• What you have to do:
Please print exactly the line containing "## 📄 License" and every line after it to the end of the records below, and nothing more.

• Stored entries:
┏━━
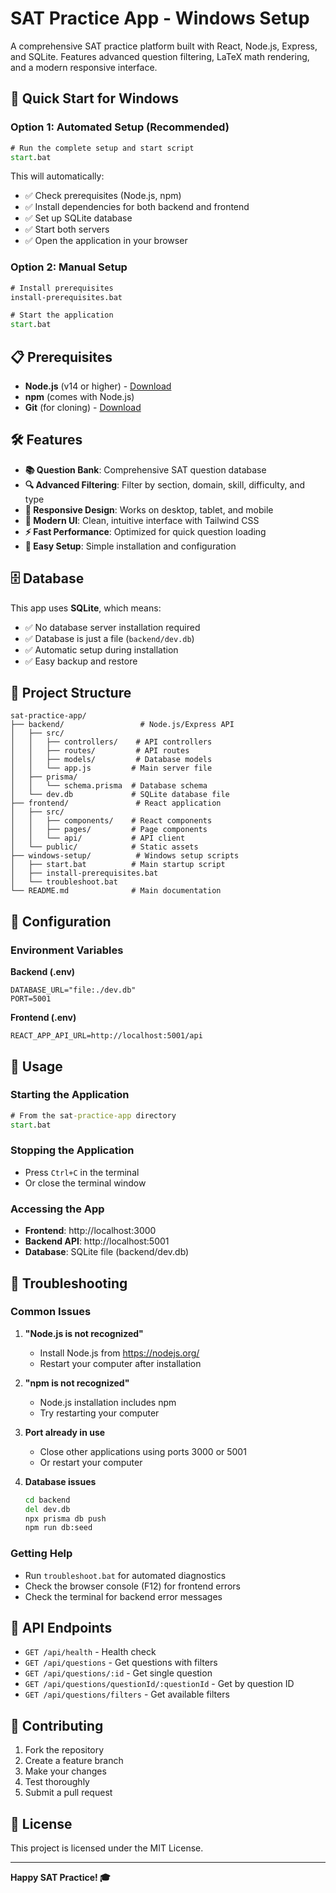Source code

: # SAT Practice App - Windows Setup

A comprehensive SAT practice platform built with React, Node.js, Express, and SQLite. Features advanced question filtering, LaTeX math rendering, and a modern responsive interface.

## 🚀 Quick Start for Windows

### Option 1: Automated Setup (Recommended)
```cmd
# Run the complete setup and start script
start.bat
```

This will automatically:
- ✅ Check prerequisites (Node.js, npm)
- ✅ Install dependencies for both backend and frontend
- ✅ Set up SQLite database
- ✅ Start both servers
- ✅ Open the application in your browser

### Option 2: Manual Setup
```cmd
# Install prerequisites
install-prerequisites.bat

# Start the application
start.bat
```

## 📋 Prerequisites

- **Node.js** (v14 or higher) - [Download](https://nodejs.org/)
- **npm** (comes with Node.js)
- **Git** (for cloning) - [Download](https://git-scm.com/)

## 🛠️ Features

- **📚 Question Bank**: Comprehensive SAT question database
- **🔍 Advanced Filtering**: Filter by section, domain, skill, difficulty, and type
- **📱 Responsive Design**: Works on desktop, tablet, and mobile
- **🎨 Modern UI**: Clean, intuitive interface with Tailwind CSS
- **⚡ Fast Performance**: Optimized for quick question loading
- **🔧 Easy Setup**: Simple installation and configuration

## 🗄️ Database

This app uses **SQLite**, which means:
- ✅ No database server installation required
- ✅ Database is just a file (`backend/dev.db`)
- ✅ Automatic setup during installation
- ✅ Easy backup and restore

## 📁 Project Structure

```
sat-practice-app/
├── backend/                 # Node.js/Express API
│   ├── src/
│   │   ├── controllers/    # API controllers
│   │   ├── routes/         # API routes
│   │   ├── models/         # Database models
│   │   └── app.js         # Main server file
│   ├── prisma/
│   │   └── schema.prisma  # Database schema
│   └── dev.db             # SQLite database file
├── frontend/               # React application
│   ├── src/
│   │   ├── components/    # React components
│   │   ├── pages/         # Page components
│   │   └── api/           # API client
│   └── public/            # Static assets
├── windows-setup/          # Windows setup scripts
│   ├── start.bat          # Main startup script
│   ├── install-prerequisites.bat
│   └── troubleshoot.bat
└── README.md              # Main documentation
```

## 🔧 Configuration

### Environment Variables

**Backend (.env)**
```env
DATABASE_URL="file:./dev.db"
PORT=5001
```

**Frontend (.env)**
```env
REACT_APP_API_URL=http://localhost:5001/api
```

## 🚀 Usage

### Starting the Application
```cmd
# From the sat-practice-app directory
start.bat
```

### Stopping the Application
- Press `Ctrl+C` in the terminal
- Or close the terminal window

### Accessing the App
- **Frontend**: http://localhost:3000
- **Backend API**: http://localhost:5001
- **Database**: SQLite file (backend/dev.db)

## 🐛 Troubleshooting

### Common Issues

1. **"Node.js is not recognized"**
   - Install Node.js from https://nodejs.org/
   - Restart your computer after installation

2. **"npm is not recognized"**
   - Node.js installation includes npm
   - Try restarting your computer

3. **Port already in use**
   - Close other applications using ports 3000 or 5001
   - Or restart your computer

4. **Database issues**
   ```cmd
   cd backend
   del dev.db
   npx prisma db push
   npm run db:seed
   ```

### Getting Help

- Run `troubleshoot.bat` for automated diagnostics
- Check the browser console (F12) for frontend errors
- Check the terminal for backend error messages

## 📝 API Endpoints

- `GET /api/health` - Health check
- `GET /api/questions` - Get questions with filters
- `GET /api/questions/:id` - Get single question
- `GET /api/questions/questionId/:questionId` - Get by question ID
- `GET /api/questions/filters` - Get available filters

## 🤝 Contributing

1. Fork the repository
2. Create a feature branch
3. Make your changes
4. Test thoroughly
5. Submit a pull request

## 📄 License

This project is licensed under the MIT License.

---

**Happy SAT Practice! 🎓**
┗━━
• Exercise response:
## 📄 License

This project is licensed under the MIT License.

---

**Happy SAT Practice! 🎓**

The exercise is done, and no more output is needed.